# Squalane oil or squalene oil?



## blondie36 (Feb 25, 2007)

hello, does any one know the difference between the 2? i want it for a face moisturizer but im not sure which one i should buy,does anyone know the difference?(besides the price) lol


----------



## AngelaGM (Feb 25, 2007)

Not sure. But hopefully someone will be able to answer this question for you.


----------



## Kathy (Feb 25, 2007)

Uhh...the spelling?? j/k...I have no idea. Did you try looking it up on the internet? I'll check and see what I can find out.

EDIT* Here's what I found. Looks like one comes from Sharks and the other from Olive Trees. HTH...

*Squalene*

*From Wikipedia, the free encyclopedia*

Squalene is the biochemical precursor to the whole family of steroids. Oxidation of one of the terminal double bonds of squalene yields 2,3-squalene oxide which undergoes enzyme-catalyzed cyclization to afford lanosterol, which is then elaborated into cholesterol and other steroids.

Squalene is a low density compound often stored in the bodies of cartilaginous fishes such as sharks, which lack a swim bladder and must therefore reduce their body density with fats and oils. Squalene, which is stored mainly in the shark's liver, is lighter than water with a specific gravity of 0.855.

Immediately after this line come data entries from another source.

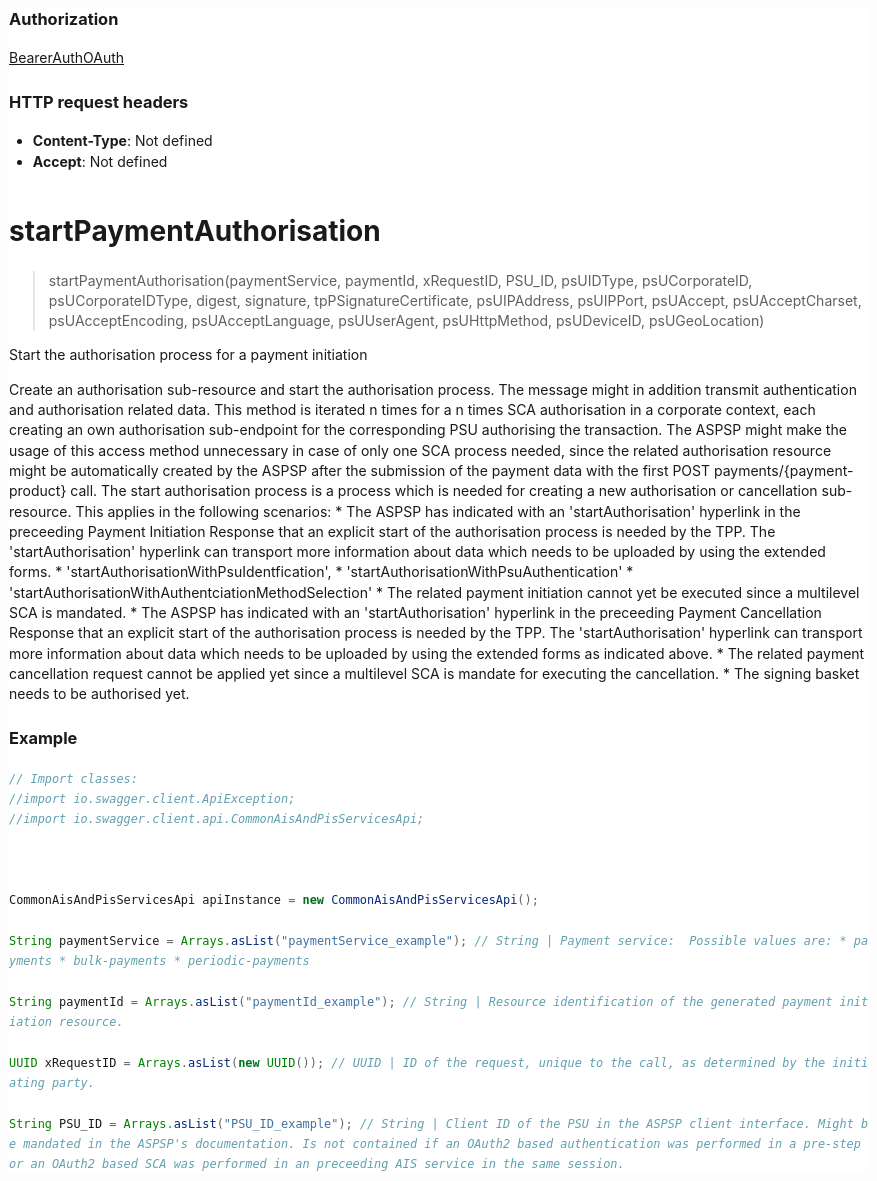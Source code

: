 ### Authorization

[BearerAuthOAuth](../README.md#BearerAuthOAuth)

### HTTP request headers

 - **Content-Type**: Not defined
 - **Accept**: Not defined


<a name="startPaymentAuthorisation"></a>
# **startPaymentAuthorisation**
> startPaymentAuthorisation(paymentService, paymentId, xRequestID, PSU_ID, psUIDType, psUCorporateID, psUCorporateIDType, digest, signature, tpPSignatureCertificate, psUIPAddress, psUIPPort, psUAccept, psUAcceptCharset, psUAcceptEncoding, psUAcceptLanguage, psUUserAgent, psUHttpMethod, psUDeviceID, psUGeoLocation)

Start the authorisation process for a payment initiation

Create an authorisation sub-resource and start the authorisation process.  The message might in addition transmit authentication and authorisation related data.   This method is iterated n times for a n times SCA authorisation in a  corporate context, each creating an own authorisation sub-endpoint for  the corresponding PSU authorising the transaction.  The ASPSP might make the usage of this access method unnecessary in case  of only one SCA process needed, since the related authorisation resource  might be automatically created by the ASPSP after the submission of the  payment data with the first POST payments/{payment-product} call.  The start authorisation process is a process which is needed for creating a new authorisation  or cancellation sub-resource.   This applies in the following scenarios:    * The ASPSP has indicated with an &#x27;startAuthorisation&#x27; hyperlink in the preceeding Payment      Initiation Response that an explicit start of the authorisation process is needed by the TPP.      The &#x27;startAuthorisation&#x27; hyperlink can transport more information about data which needs to be      uploaded by using the extended forms.     * &#x27;startAuthorisationWithPsuIdentfication&#x27;,      * &#x27;startAuthorisationWithPsuAuthentication&#x27;     * &#x27;startAuthorisationWithAuthentciationMethodSelection&#x27;    * The related payment initiation cannot yet be executed since a multilevel SCA is mandated.   * The ASPSP has indicated with an &#x27;startAuthorisation&#x27; hyperlink in the preceeding      Payment Cancellation Response that an explicit start of the authorisation process is needed by the TPP.      The &#x27;startAuthorisation&#x27; hyperlink can transport more information about data which needs to be uploaded      by using the extended forms as indicated above.   * The related payment cancellation request cannot be applied yet since a multilevel SCA is mandate for      executing the cancellation.   * The signing basket needs to be authorised yet. 

### Example
```java
// Import classes:
//import io.swagger.client.ApiException;
//import io.swagger.client.api.CommonAisAndPisServicesApi;



CommonAisAndPisServicesApi apiInstance = new CommonAisAndPisServicesApi();

String paymentService = Arrays.asList("paymentService_example"); // String | Payment service:  Possible values are: * payments * bulk-payments * periodic-payments 

String paymentId = Arrays.asList("paymentId_example"); // String | Resource identification of the generated payment initiation resource.

UUID xRequestID = Arrays.asList(new UUID()); // UUID | ID of the request, unique to the call, as determined by the initiating party.

String PSU_ID = Arrays.asList("PSU_ID_example"); // String | Client ID of the PSU in the ASPSP client interface. Might be mandated in the ASPSP's documentation. Is not contained if an OAuth2 based authentication was performed in a pre-step or an OAuth2 based SCA was performed in an preceeding AIS service in the same session. 
```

Recently it has become a trend for sharks to be hunted to process their livers for the purpose of making squalene health capsules. However, there is little clinical evidence to prove that, taken internally, squalene does anything to increase an individual's quality of life.

Squalene is used in cosmetics as a natural, oil-free moisturizer. It also makes up 12% of sebum, a natural product expressed by human sebaceous glands to moisturize hair follicles.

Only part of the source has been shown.